Dolayısıyla Türkiye’nin Anayasa ihtiyacıyla pek ilgili kurulamayan, toplumsal ihtiyaçları karşılamaktan çok, siyasi aktörlerin yürütmeyi güçlendirme ihtiyacından kaynaklanan kısmi bir Anayasa değişikliğinden söz etmek mümkündür.
Teklifin Genel Kurul’da görüşülüyor olmasını fırsat bilerek, şu önerileri dile getirmenin yararlı olduğu kanaatindeyim:
- Bireyi ve özgürlüğü öne alan ve hiyerarşik iktidar yapısını belli ölçülerde dağıtmayı amaçlayan bir siyaset felsefesi esas alınarak değişiklik maddeleri gözden geçirilebilir.
- Siyasi Partiler ve seçim yasası erkler ayrılığı ilkesini güvenceye alacak şekilde yeniden yapılmalı, Meclis’in parti hiyerarşisinin kontrolüne girmesine engel hale getirilmelidir.
- Yerel yönetimlerin kamusal hizmetlerin yürütülmesinde genel yetkili hale getirilebilir. 1921 Anayasası örneğinde ya da Fransa’da olduğu gibi idari ademi merkeziyetçilik benimsenebilir.
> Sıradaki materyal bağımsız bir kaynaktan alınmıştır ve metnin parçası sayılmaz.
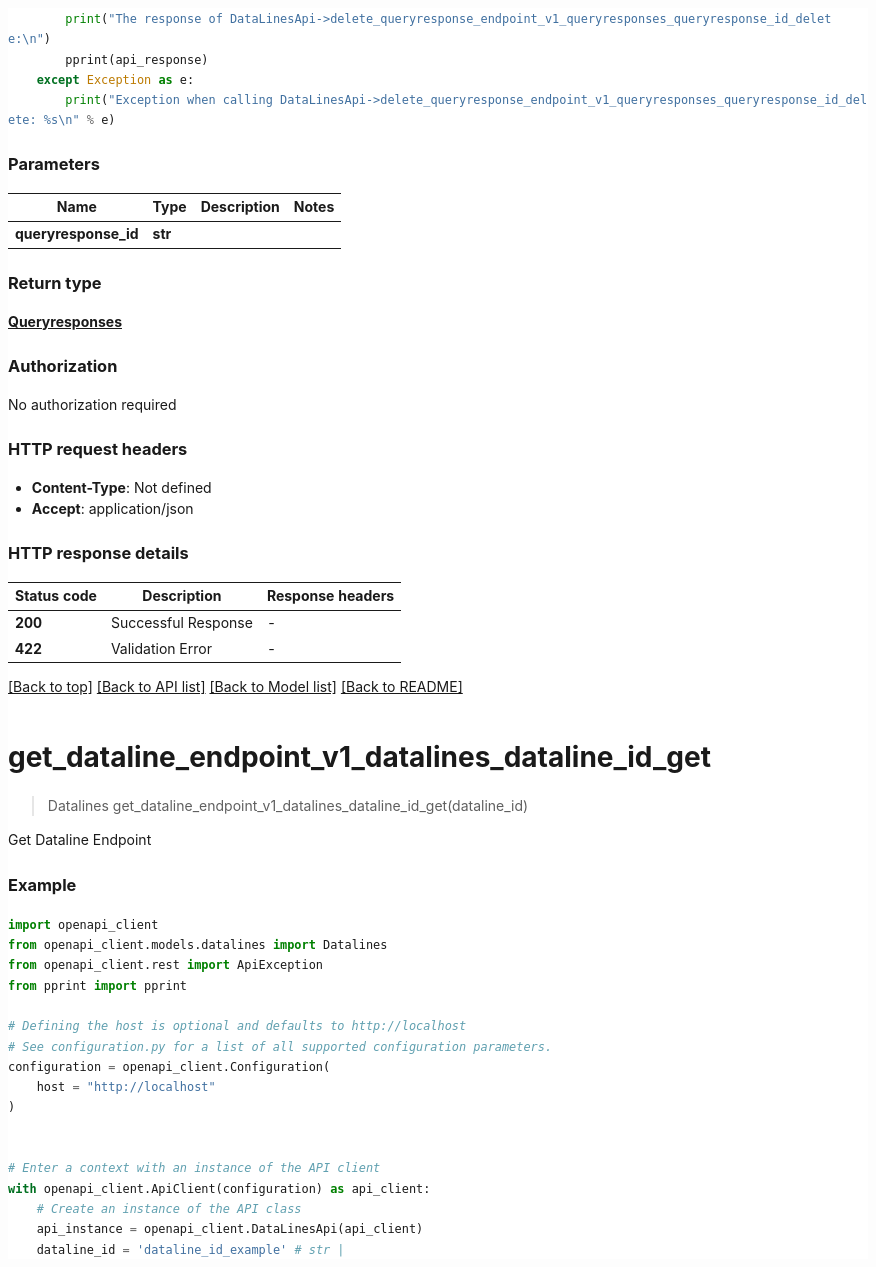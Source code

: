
 ```python
        print("The response of DataLinesApi->delete_queryresponse_endpoint_v1_queryresponses_queryresponse_id_delete:\n")
        pprint(api_response)
    except Exception as e:
        print("Exception when calling DataLinesApi->delete_queryresponse_endpoint_v1_queryresponses_queryresponse_id_delete: %s\n" % e)
```



### Parameters


Name | Type | Description  | Notes
------------- | ------------- | ------------- | -------------
 **queryresponse_id** | **str**|  | 

### Return type

[**Queryresponses**](Queryresponses.md)

### Authorization

No authorization required

### HTTP request headers

 - **Content-Type**: Not defined
 - **Accept**: application/json

### HTTP response details

| Status code | Description | Response headers |
|-------------|-------------|------------------|
**200** | Successful Response |  -  |
**422** | Validation Error |  -  |

[[Back to top]](#) [[Back to API list]](../README.md#documentation-for-api-endpoints) [[Back to Model list]](../README.md#documentation-for-models) [[Back to README]](../README.md)

# **get_dataline_endpoint_v1_datalines_dataline_id_get**
> Datalines get_dataline_endpoint_v1_datalines_dataline_id_get(dataline_id)

Get Dataline Endpoint

### Example


```python
import openapi_client
from openapi_client.models.datalines import Datalines
from openapi_client.rest import ApiException
from pprint import pprint

# Defining the host is optional and defaults to http://localhost
# See configuration.py for a list of all supported configuration parameters.
configuration = openapi_client.Configuration(
    host = "http://localhost"
)


# Enter a context with an instance of the API client
with openapi_client.ApiClient(configuration) as api_client:
    # Create an instance of the API class
    api_instance = openapi_client.DataLinesApi(api_client)
    dataline_id = 'dataline_id_example' # str | 
```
Merkez ve yerel arasındaki uyuşmazlığın çözümü de Anayasa Mahkemesi’ne bırakılabilir.
- Bakanların ve Genel Kurmay Başkanlığı, Emniyet Genel Müdürlüğü, MİT Müsteşarlığı gibi etkisi Cumhurbaşkanı’nın görev süresini aşan kritik bürokratik pozisyonlara yapılacak atamaların mutlak surette Meclisin onayına tabi tutulması esası benimsenmelidir.
- Meclis ile başkan arasında çıkabilecek ihtilafları çözme konusunda Anayasa Mahkemesi’ne yetki verilmesinde yarar vardır.
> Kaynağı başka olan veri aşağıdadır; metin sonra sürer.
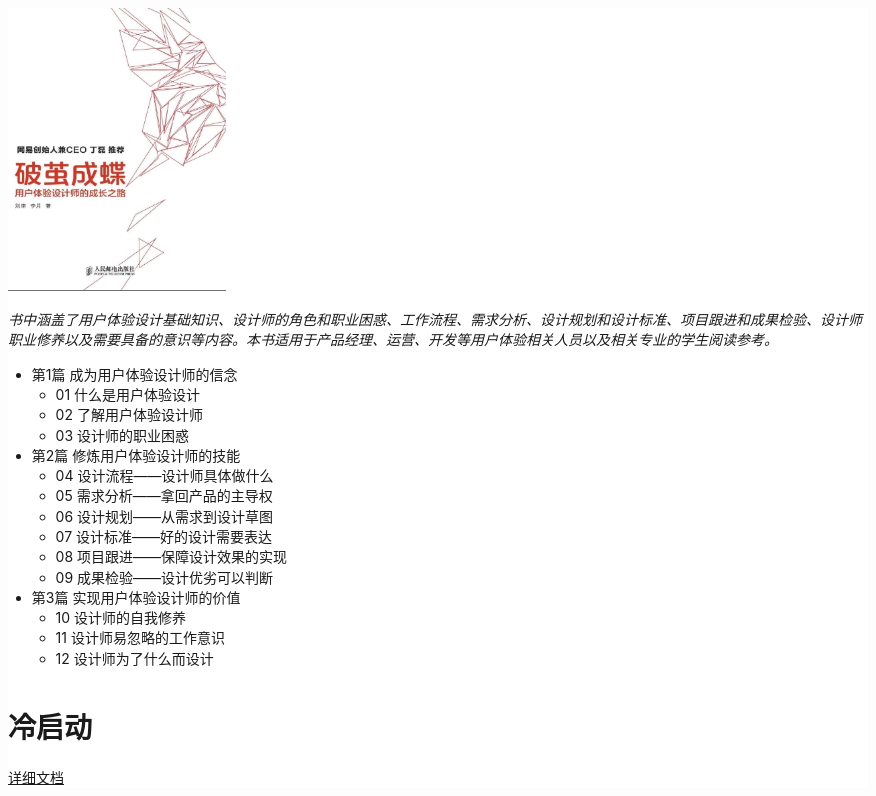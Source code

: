<img src="./Pictures/Butterfly.png" alt="image-20241026193458090" style="zoom:67%;" />

*书中涵盖了用户体验设计基础知识、设计师的角色和职业困惑、工作流程、需求分析、设计规划和设计标准、项目跟进和成果检验、设计师职业修养以及需要具备的意识等内容。本书适用于产品经理、运营、开发等用户体验相关人员以及相关专业的学生阅读参考。*

* 第1篇 成为用户体验设计师的信念
  * 01 什么是用户体验设计
  * 02 了解用户体验设计师
  * 03 设计师的职业困惑
* 第2篇 修炼用户体验设计师的技能
  * 04 设计流程——设计师具体做什么
  * 05 需求分析——拿回产品的主导权
  * 06 设计规划——从需求到设计草图
  * 07 设计标准——好的设计需要表达
  * 08 项目跟进——保障设计效果的实现
  * 09 成果检验——设计优劣可以判断
* 第3篇 实现用户体验设计师的价值
  * 10 设计师的自我修养
  * 11 设计师易忽略的工作意识
  * 12 设计师为了什么而设计

# 冷启动

[详细文档](./ColdStart/README.md)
- Karşılıklı fesih mekanizmasından vazgeçilmeli. Cumhurbaşkanının Meclis’i feshetme, Meclis’in de Cumhurbaşkanını görevden alma imkanı olmamalıdır.
- Meclis’in yarısı iki buçuk yılda bir yenilenmelidir. Bu şekilde Başkan ve Meclis arasında denge ve denetim imkanını ortaya çıkarabilecek bir farklılık imkanı doğmuş olur.
- Cumhurbaşkanının HSK ve Anayasa Mahkemesi’ne üye atama yetkisi olmak zorunda değil. Meclis, Anayasa Mahkemesi ile HSK üyelerini, siyasi partilere kontenjan tanınmak suretiyle 2/3 çoğunlukla seçtiğinde, hem çoğulculuk sağlanmış, hem de yüksek bir meşruiyet sağlanmış olur. Bu şekilde seçilen üyelerin göreve başlaması için Cumhurbaşkanının onayı zorunlu kılınabilir. Bu sistem benimsenmese de, her iki kurum üyelerinin büyük kısmının Meclis tarafından aynı usulle seçilmesi sağlanabilir.
- Cumhurbaşkanı partili olabilir ama partide herhangi bir yönetici pozisyon alamayacağı kesin bir ifadeyle Anayasada yer almalıdır.
- Nihayet Cumhurbaşkanı bütçe teklifi/tasarısının TBMM’de yasalaşması/onaylanmasında herhangi bir istisna tanınmamalıdır. TBMM’nin onaylamadığı Bütçenin kendiliğinden yürürlüğe girmesine izin verilmemelidir.
Osman Can, “Anayasa Değişikliği Teklifine Dair Değerlendirme“, Marmara Üniversitesi Hukuk Fakültesi Öğretim Üyesi, 10 Ocak 2017.